For years, I choked when I heard such a question. I choked because I was at a loss for words. I was at a loss for words because such a simple question does not have a simple answer.
So the answer I came up with was, “It depends.”
I tried this answer for awhile and soon noticed that this answer was unsatisfactory not only to the person asking the question – but also to me…
Looking for a new answer, I came up with, “If you do not know what to do with your money, put it in a bank far away from you, with instructions not to let you touch it.” I would add, “If you do not know what to do with your money, and you announce publicly that you are an idiot with money, many people will call and tell you what to do with your money which is to give your money to them.” This new answer was not a satisfactory answer, yet it was better than “It depends.”

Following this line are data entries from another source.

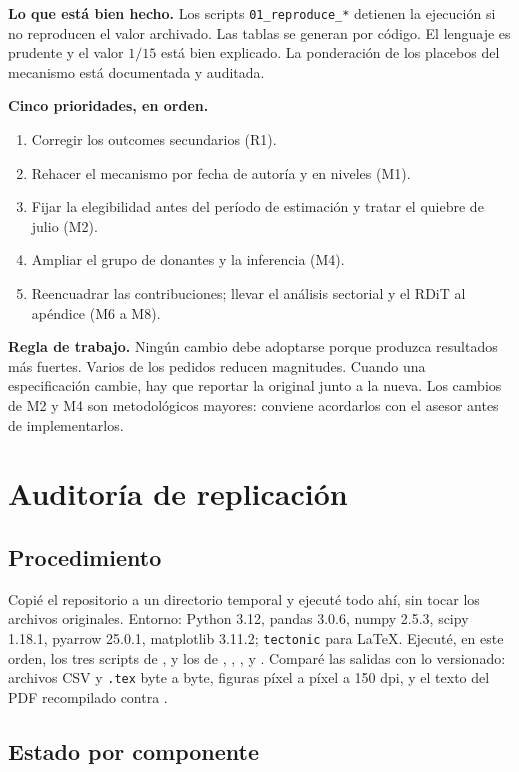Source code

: \documentclass[11pt,a4paper]{article}
\newcommand{\cod}[1]{\texttt{#1}}
\begin{document}
\textbf{Lo que está bien hecho.} Los scripts \cod{01\_reproduce\_*} detienen la ejecución si no
reproducen el valor archivado. Las tablas se generan por código. El lenguaje es prudente y el valor
$1/15$ está bien explicado. La ponderación de los placebos del mecanismo está documentada y auditada.

\textbf{Cinco prioridades, en orden.}
\begin{enumerate}
\item Corregir los outcomes secundarios (R1).
\item Rehacer el mecanismo por fecha de autoría y en niveles (M1).
\item Fijar la elegibilidad antes del período de estimación y tratar el quiebre de julio (M2).
\item Ampliar el grupo de donantes y la inferencia (M4).
\item Reencuadrar las contribuciones; llevar el análisis sectorial y el RDiT al apéndice (M6 a M8).
\end{enumerate}

\textbf{Regla de trabajo.} Ningún cambio debe adoptarse porque produzca resultados más fuertes. Varios
de los pedidos reducen magnitudes. Cuando una especificación cambie, hay que reportar la original junto
a la nueva. Los cambios de M2 y M4 son metodológicos mayores: conviene acordarlos con el asesor antes de
implementarlos.

\section{Auditoría de replicación}

\subsection{Procedimiento}

Copié el repositorio a un directorio temporal y ejecuté todo ahí, sin tocar los archivos originales.
Entorno: Python 3.12, pandas 3.0.6, numpy 2.5.3, scipy 1.18.1, pyarrow 25.0.1, matplotlib 3.11.2;
\cod{tectonic} para LaTeX. Ejecuté, en este orden, los tres scripts de
, y los de , ,
,  y . Comparé las salidas con
lo versionado: archivos CSV y \cod{.tex} byte a byte, figuras píxel a píxel a 150 dpi, y el texto del
PDF recompilado contra .

\subsection{Estado por componente}
\end{document}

Today, I am happy to announce that I have a new answer to the same question and that answer is, “Read my latest book, Who Took My Money?” After years of frustration and unsatisfactory short answers, the answer to that simple question is now in a book and I am very proud of this book. I am proud of this book because it takes the time to answer the question, “What should I do with $10,000?”
The reason the answer to such a simple question is complex is because what a person should do with the money depends upon who the person is. For example, if the person has a limited financial IQ, then the person should definitely put it in a bank and keep the money secret and far away so no one; including that person, can touch it. If the person has a higher financial IQ, then he or she can invest, leverage, and speed up their money to achieve far higher returns than most people think possible.
In my new book, Who Took My Money, there are three different examples of investing $20,000. Using exactly the same parameters of 5% interest, and a 7-year period:
- Choice #1: a mutual fund $28,142 5.8%
- Choice #2: real estate $101,420 58.2%
- Choice #3: real estate $273,198 180.9%
The difference between real estate in choice #2 and choice #3 is that financial velocity is added to choice 3. If you would like further clarification on the causes of the differences, you can find this example on page 118 of the book.
The point of this article is that a higher financial IQ does definitely pay off and that variable is why I have had a difficult time answering such a simple question. If a person has a very low financial IQ then, obviously, they should put the $20,000 in the bank. At 1% interest, the $20,000 would have grown to approximately $22,000. While not great, it is better than losing the nest egg.
One of the purposes of The Rich Dad Company is to continually improve a person's financial IQ and this is an example of the pay off of a higher IQ. So keep learning and soon you will find your wealth increasing – not because you are working harder but because your money is moving faster.